Maintaining Performance with Less Data
Dominic Sanderson, Tatiana Kalgonova
TL;DR
The paper tackles the high cost and environmental impact of training image classifiers by introducing three dynamic data-use methods to reduce input data during training. It evaluates these methods—Data Step, Data Increment, and Data Cut—across MNIST, CIFAR-10, and smallNORB using a CNN-Capsule architecture and reports up to $50\%$ runtime reductions with dataset-dependent effects on accuracy.
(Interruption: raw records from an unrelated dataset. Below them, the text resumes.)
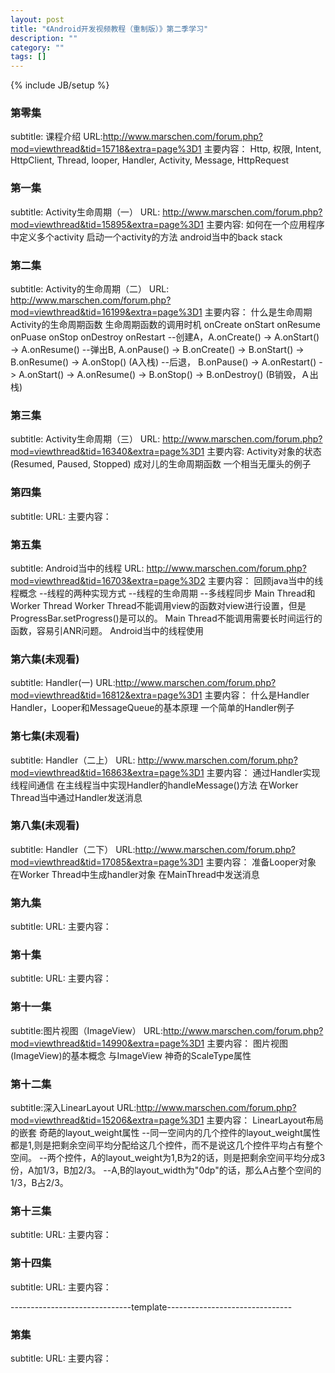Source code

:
 ```yaml
---
layout: post
title: "《Android开发视频教程（重制版）》第二季学习"
description: ""
category: ""
tags: []
---
```

{% include JB/setup %}

### 第零集
subtitle: 课程介绍
URL:http://www.marschen.com/forum.php?mod=viewthread&tid=15718&extra=page%3D1
主要内容：
Http, 权限, Intent, HttpClient, Thread, looper, Handler, Activity, Message, HttpRequest

### 第一集
subtitle: Activity生命周期（一）
URL: http://www.marschen.com/forum.php?mod=viewthread&tid=15895&extra=page%3D1
主要内容:
如何在一个应用程序中定义多个activity
启动一个activity的方法
android当中的back stack


### 第二集
subtitle: Activity的生命周期（二）
URL: http://www.marschen.com/forum.php?mod=viewthread&tid=16199&extra=page%3D1
主要内容：
什么是生命周期
Activity的生命周期函数
生命周期函数的调用时机
onCreate onStart onResume onPuase onStop onDestroy onRestart
--创建A，A.onCreate() -> A.onStart() -> A.onResume()
--弹出B, A.onPause() -> B.onCreate() -> B.onStart() -> B.onResume() -> A.onStop() (A入栈)
--后退， B.onPause() -> A.onRestart() -> A.onStart() -> A.onResume() -> B.onStop() -> B.onDestroy() (B销毁，Ａ出栈)

### 第三集
subtitle: Activity生命周期（三）
URL: http://www.marschen.com/forum.php?mod=viewthread&tid=16340&extra=page%3D1
主要内容:
Activity对象的状态 (Resumed, Paused, Stopped)
成对儿的生命周期函数
一个相当无厘头的例子


### 第四集
subtitle: 
URL: 
主要内容：

### 第五集
subtitle: Android当中的线程 
URL: http://www.marschen.com/forum.php?mod=viewthread&tid=16703&extra=page%3D2
主要内容：
回顾java当中的线程概念
--线程的两种实现方式
--线程的生命周期
--多线程同步
Main Thread和Worker Thread
Worker Thread不能调用view的函数对view进行设置，但是ProgressBar.setProgress()是可以的。
Main Thread不能调用需要长时间运行的函数，容易引ANR问题。
Android当中的线程使用

### 第六集(未观看)
subtitle: Handler(一)
URL:http://www.marschen.com/forum.php?mod=viewthread&tid=16812&extra=page%3D1
主要内容：
什么是Handler
Handler，Looper和MessageQueue的基本原理
一个简单的Handler例子


### 第七集(未观看)
subtitle: Handler（二上）
URL: http://www.marschen.com/forum.php?mod=viewthread&tid=16863&extra=page%3D1
主要内容：
通过Handler实现线程间通信
在主线程当中实现Handler的handleMessage()方法
在Worker Thread当中通过Handler发送消息


### 第八集(未观看)
subtitle: Handler（二下）
URL:http://www.marschen.com/forum.php?mod=viewthread&tid=17085&extra=page%3D1
主要内容：
准备Looper对象
在Worker Thread中生成handler对象
在MainThread中发送消息

### 第九集
subtitle:
URL:
主要内容：


### 第十集
subtitle:
URL:
主要内容：


### 第十一集
subtitle:图片视图（ImageView）
URL:http://www.marschen.com/forum.php?mod=viewthread&tid=14990&extra=page%3D1
主要内容：
图片视图(ImageView)的基本概念
<ImageView/>与ImageView 
神奇的ScaleType属性


### 第十二集
subtitle:深入LinearLayout
URL:http://www.marschen.com/forum.php?mod=viewthread&tid=15206&extra=page%3D1
主要内容：
LinearLayout布局的嵌套
奇葩的layout_weight属性
--同一空间内的几个控件的layout_weight属性都是1,则是把剩余空间平均分配给这几个控件，而不是说这几个控件平均占有整个空间。
--两个控件，A的layout_weight为1,B为2的话，则是把剩余空间平均分成3份，A加1/3，B加2/3。
--A,B的layout_width为"0dp"的话，那么A占整个空间的1/3，B占2/3。

### 第十三集
subtitle:
URL:
主要内容：

### 第十四集
subtitle:
URL:
主要内容：



------------------------------template-------------------------------
### 第集
subtitle: 
URL:
主要内容：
The findings show that targeted data reductions can maintain or even improve performance in some cases (notably MNIST and certain smallNORB runs) while random or excessive reductions can degrade accuracy, especially on CIFAR-10. The work highlights the potential for substantial efficiency gains in AI training and points to future research on principled data selection to optimize performance-cost tradeoffs.
Abstract
We propose a novel method for training a neural network for image classification to reduce input data dynamically, in order to reduce the costs of training a neural network model. As Deep Learning tasks become more popular, their computational complexity increases, leading to more intricate algorithms and models which have longer runtimes and require more input data. The result is a greater cost on time, hardware, and environmental resources. By using data reduction techniques, we reduce the amount of work performed, and therefore the environmental impact of AI techniques, and with dynamic data reduction we show that accuracy may be maintained while reducing runtime by up to 50%, and reducing carbon emission proportionally.